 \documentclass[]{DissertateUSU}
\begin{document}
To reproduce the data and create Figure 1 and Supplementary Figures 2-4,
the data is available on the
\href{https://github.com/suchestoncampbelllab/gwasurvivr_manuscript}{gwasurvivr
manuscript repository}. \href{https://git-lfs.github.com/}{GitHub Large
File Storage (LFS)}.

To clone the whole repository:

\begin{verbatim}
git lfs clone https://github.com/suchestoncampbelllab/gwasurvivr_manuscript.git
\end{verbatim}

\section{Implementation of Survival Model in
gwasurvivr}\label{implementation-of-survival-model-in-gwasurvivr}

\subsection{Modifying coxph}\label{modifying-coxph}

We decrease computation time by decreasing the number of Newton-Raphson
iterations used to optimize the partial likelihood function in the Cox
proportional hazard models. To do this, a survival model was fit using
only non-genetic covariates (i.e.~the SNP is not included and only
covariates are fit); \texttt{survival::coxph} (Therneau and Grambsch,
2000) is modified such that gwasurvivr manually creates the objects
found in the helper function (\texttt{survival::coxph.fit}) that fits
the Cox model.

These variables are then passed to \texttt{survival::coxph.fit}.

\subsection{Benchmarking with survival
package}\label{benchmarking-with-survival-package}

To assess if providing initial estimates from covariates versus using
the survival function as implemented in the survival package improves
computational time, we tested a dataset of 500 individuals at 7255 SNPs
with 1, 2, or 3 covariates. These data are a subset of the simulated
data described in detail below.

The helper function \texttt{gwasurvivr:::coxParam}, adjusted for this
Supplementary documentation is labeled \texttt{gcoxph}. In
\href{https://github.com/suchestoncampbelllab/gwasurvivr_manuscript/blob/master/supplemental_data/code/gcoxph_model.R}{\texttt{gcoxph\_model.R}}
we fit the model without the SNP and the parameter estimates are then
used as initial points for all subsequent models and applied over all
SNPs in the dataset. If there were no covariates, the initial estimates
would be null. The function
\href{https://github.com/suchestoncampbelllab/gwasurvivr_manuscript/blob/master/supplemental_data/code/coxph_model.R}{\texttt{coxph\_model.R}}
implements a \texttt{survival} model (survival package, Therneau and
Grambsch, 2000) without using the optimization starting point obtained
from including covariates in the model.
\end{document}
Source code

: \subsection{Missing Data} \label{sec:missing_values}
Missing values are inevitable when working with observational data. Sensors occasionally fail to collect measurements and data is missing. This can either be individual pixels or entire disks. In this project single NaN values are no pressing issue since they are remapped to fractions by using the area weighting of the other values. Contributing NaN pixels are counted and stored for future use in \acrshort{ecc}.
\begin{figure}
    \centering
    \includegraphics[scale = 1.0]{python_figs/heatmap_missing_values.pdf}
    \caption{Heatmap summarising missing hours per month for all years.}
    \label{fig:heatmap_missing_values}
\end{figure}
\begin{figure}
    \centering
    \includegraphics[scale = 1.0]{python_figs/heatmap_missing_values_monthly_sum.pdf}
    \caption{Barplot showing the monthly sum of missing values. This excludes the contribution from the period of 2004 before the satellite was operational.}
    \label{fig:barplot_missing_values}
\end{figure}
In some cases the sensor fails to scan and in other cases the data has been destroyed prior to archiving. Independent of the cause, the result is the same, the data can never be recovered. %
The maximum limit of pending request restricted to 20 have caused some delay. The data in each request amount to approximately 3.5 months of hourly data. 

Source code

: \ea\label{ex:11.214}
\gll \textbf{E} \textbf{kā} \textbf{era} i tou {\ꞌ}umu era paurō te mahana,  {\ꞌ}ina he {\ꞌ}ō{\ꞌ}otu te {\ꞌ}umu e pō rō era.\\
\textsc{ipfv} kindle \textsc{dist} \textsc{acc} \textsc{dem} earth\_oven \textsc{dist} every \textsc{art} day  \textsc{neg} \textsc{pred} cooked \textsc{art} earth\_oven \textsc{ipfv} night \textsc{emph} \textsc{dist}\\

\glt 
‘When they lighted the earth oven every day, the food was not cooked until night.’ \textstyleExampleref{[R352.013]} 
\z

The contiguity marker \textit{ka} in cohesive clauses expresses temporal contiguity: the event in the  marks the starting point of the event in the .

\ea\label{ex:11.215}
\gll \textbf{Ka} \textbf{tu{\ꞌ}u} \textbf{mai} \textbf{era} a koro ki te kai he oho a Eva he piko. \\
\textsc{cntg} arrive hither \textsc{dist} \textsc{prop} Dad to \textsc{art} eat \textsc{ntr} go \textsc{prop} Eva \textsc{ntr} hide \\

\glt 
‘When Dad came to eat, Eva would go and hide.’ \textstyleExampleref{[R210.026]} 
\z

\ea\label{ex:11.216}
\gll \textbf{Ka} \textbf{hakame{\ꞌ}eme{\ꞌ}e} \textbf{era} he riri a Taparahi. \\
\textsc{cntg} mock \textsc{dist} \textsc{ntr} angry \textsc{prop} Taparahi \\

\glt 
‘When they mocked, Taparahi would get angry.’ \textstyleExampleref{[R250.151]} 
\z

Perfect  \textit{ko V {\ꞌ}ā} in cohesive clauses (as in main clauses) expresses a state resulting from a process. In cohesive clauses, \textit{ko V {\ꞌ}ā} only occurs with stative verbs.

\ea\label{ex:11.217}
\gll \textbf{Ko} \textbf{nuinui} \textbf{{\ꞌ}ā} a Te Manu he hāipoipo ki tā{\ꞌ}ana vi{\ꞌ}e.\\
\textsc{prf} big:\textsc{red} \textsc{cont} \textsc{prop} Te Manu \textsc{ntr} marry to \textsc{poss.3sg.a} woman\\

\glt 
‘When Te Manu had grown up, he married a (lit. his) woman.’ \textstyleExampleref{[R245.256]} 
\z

==

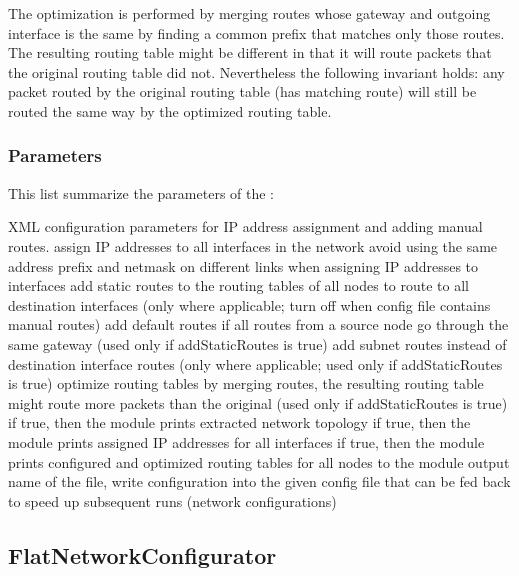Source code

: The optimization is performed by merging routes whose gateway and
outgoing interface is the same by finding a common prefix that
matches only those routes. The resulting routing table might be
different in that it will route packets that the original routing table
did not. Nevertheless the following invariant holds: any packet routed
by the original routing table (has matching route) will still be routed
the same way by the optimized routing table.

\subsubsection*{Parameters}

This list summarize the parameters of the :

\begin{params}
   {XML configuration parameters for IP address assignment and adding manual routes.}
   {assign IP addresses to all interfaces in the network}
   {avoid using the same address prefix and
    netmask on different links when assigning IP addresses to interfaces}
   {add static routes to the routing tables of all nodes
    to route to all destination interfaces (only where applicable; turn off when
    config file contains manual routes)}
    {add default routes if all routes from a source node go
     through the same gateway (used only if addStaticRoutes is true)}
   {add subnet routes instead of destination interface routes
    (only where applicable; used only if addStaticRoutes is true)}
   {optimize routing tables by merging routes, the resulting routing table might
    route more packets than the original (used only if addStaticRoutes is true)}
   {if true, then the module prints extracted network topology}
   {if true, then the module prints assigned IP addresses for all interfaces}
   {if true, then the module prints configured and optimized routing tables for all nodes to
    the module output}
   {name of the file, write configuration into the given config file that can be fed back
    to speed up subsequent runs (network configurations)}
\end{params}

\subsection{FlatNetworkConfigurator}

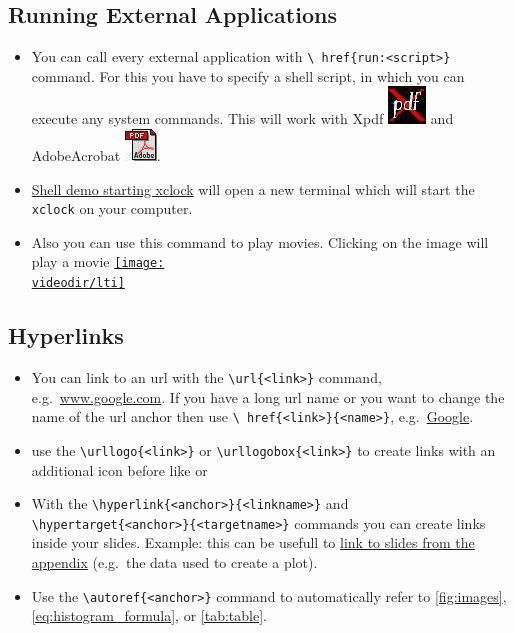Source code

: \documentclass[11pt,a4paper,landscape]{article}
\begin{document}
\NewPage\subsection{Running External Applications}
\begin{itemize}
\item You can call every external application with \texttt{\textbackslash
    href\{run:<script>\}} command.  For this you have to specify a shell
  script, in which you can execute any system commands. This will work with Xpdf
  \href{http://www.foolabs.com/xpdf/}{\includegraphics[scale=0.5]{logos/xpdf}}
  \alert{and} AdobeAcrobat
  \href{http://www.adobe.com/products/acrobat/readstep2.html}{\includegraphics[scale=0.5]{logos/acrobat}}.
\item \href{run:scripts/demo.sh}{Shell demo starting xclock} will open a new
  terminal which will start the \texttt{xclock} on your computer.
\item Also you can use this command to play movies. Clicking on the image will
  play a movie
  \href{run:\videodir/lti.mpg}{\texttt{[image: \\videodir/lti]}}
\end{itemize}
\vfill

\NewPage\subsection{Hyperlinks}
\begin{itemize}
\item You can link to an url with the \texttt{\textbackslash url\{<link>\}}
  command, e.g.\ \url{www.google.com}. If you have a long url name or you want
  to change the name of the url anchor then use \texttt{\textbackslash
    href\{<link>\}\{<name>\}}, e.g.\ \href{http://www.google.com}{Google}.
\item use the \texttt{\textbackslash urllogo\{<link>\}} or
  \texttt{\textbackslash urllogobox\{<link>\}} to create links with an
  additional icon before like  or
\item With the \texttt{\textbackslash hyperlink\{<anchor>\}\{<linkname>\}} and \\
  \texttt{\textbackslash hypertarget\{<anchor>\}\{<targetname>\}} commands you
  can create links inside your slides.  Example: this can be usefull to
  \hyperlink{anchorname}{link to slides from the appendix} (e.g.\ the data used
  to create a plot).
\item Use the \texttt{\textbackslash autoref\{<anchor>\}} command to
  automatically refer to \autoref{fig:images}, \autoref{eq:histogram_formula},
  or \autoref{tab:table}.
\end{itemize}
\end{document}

* * *

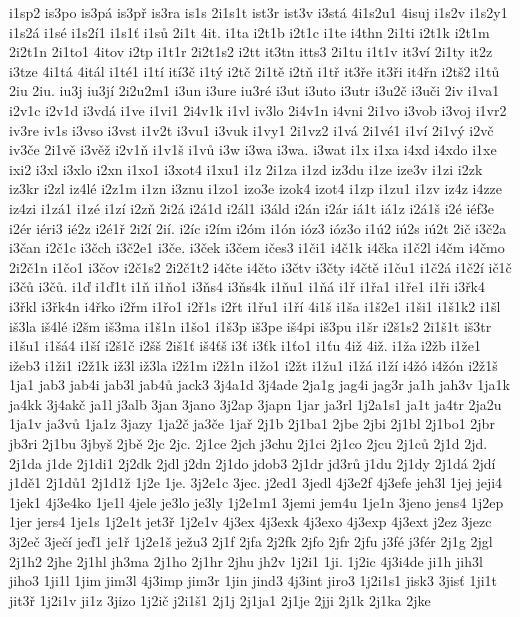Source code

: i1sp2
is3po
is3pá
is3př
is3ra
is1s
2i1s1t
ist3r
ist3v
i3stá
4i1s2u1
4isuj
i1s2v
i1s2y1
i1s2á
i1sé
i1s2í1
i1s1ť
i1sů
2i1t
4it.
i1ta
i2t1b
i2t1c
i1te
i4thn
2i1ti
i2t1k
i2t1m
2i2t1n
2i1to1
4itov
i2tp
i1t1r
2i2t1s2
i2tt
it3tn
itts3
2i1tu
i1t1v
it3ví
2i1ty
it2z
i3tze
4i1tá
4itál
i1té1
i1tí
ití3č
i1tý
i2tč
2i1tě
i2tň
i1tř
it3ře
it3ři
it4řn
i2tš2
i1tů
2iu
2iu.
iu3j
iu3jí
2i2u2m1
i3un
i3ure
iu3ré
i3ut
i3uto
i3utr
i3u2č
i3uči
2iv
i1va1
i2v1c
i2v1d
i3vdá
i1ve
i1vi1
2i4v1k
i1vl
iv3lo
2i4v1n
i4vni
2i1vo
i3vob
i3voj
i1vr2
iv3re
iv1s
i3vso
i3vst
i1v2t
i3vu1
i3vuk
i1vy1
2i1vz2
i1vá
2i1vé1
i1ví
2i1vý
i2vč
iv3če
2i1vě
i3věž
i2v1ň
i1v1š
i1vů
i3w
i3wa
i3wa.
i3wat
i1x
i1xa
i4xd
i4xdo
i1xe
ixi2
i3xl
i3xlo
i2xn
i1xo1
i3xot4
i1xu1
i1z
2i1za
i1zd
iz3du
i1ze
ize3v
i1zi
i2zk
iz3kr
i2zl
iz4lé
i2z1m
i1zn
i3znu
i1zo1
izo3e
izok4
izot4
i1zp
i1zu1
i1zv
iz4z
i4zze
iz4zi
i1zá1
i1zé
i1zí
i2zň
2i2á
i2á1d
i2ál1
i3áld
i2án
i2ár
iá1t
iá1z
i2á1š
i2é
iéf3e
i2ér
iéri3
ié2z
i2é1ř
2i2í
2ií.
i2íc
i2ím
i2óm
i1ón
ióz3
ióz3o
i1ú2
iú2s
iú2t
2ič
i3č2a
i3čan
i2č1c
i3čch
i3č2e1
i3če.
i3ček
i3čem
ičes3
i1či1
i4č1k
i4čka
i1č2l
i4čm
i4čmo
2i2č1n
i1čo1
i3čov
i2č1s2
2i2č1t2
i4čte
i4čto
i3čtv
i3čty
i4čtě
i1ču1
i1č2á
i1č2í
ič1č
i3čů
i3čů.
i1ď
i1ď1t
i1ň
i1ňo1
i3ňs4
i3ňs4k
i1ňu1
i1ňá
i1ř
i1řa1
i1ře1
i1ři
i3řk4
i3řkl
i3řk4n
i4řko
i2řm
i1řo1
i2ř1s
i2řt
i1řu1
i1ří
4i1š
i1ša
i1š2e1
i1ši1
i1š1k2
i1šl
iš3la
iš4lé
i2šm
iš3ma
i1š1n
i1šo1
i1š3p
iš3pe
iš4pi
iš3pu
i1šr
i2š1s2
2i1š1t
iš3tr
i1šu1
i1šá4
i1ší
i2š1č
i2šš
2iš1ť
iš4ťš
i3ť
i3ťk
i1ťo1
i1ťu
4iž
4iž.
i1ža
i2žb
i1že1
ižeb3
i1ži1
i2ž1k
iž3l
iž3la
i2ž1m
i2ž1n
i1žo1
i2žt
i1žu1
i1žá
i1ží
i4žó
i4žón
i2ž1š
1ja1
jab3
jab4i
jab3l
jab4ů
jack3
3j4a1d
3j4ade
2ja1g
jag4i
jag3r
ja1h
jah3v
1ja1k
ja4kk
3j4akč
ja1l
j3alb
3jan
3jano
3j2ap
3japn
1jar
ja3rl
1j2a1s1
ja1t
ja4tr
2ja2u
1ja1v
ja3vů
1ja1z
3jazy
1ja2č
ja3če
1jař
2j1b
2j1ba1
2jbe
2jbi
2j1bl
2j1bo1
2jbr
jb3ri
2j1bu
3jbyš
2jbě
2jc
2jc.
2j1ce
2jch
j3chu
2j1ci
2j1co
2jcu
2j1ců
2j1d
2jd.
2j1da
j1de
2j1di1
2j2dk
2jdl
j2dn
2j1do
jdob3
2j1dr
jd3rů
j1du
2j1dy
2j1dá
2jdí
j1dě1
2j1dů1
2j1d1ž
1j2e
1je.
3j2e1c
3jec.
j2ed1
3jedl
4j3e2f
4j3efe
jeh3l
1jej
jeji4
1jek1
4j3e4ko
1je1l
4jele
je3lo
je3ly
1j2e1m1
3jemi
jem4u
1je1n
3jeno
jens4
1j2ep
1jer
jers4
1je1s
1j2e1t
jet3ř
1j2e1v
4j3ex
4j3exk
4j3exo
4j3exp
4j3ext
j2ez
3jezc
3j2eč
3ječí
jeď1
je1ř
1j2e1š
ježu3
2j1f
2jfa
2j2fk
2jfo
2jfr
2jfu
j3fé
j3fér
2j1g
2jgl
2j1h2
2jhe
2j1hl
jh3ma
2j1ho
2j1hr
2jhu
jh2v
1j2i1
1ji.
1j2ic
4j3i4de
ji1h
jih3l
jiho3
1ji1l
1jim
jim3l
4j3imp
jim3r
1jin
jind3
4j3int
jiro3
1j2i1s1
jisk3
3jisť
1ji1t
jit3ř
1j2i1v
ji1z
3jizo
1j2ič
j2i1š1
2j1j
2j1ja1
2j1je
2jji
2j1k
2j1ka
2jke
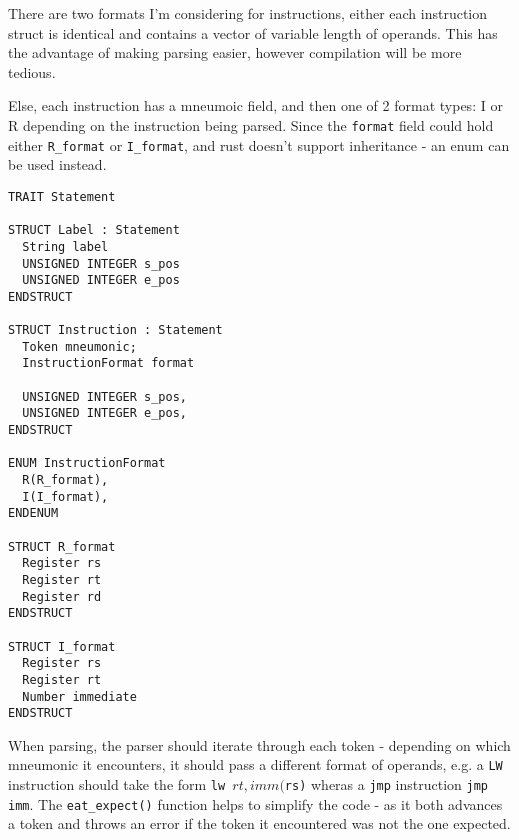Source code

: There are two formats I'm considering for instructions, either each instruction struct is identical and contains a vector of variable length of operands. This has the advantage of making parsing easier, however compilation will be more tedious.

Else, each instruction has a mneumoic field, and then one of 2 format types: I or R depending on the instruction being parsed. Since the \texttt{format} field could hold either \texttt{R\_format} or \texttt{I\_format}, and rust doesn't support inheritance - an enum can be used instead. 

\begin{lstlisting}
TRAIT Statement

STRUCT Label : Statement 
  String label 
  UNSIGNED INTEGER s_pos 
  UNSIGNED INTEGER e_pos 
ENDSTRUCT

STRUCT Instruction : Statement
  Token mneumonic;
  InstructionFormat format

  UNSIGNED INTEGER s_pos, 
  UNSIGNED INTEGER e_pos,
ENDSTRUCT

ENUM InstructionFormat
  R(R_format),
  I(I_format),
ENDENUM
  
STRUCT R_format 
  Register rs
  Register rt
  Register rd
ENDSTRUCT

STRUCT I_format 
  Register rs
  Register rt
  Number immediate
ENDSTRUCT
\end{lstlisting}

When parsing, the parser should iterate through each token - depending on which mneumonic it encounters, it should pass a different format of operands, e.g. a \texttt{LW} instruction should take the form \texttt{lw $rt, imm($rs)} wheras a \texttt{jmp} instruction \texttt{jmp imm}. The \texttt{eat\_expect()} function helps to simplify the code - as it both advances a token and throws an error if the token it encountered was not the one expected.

YOUR INSTRUCTIONS –
The expected output is every line from the material above where "InstructionFormat" can be found.

YOUR RESPONSE –
  InstructionFormat format
ENUM InstructionFormat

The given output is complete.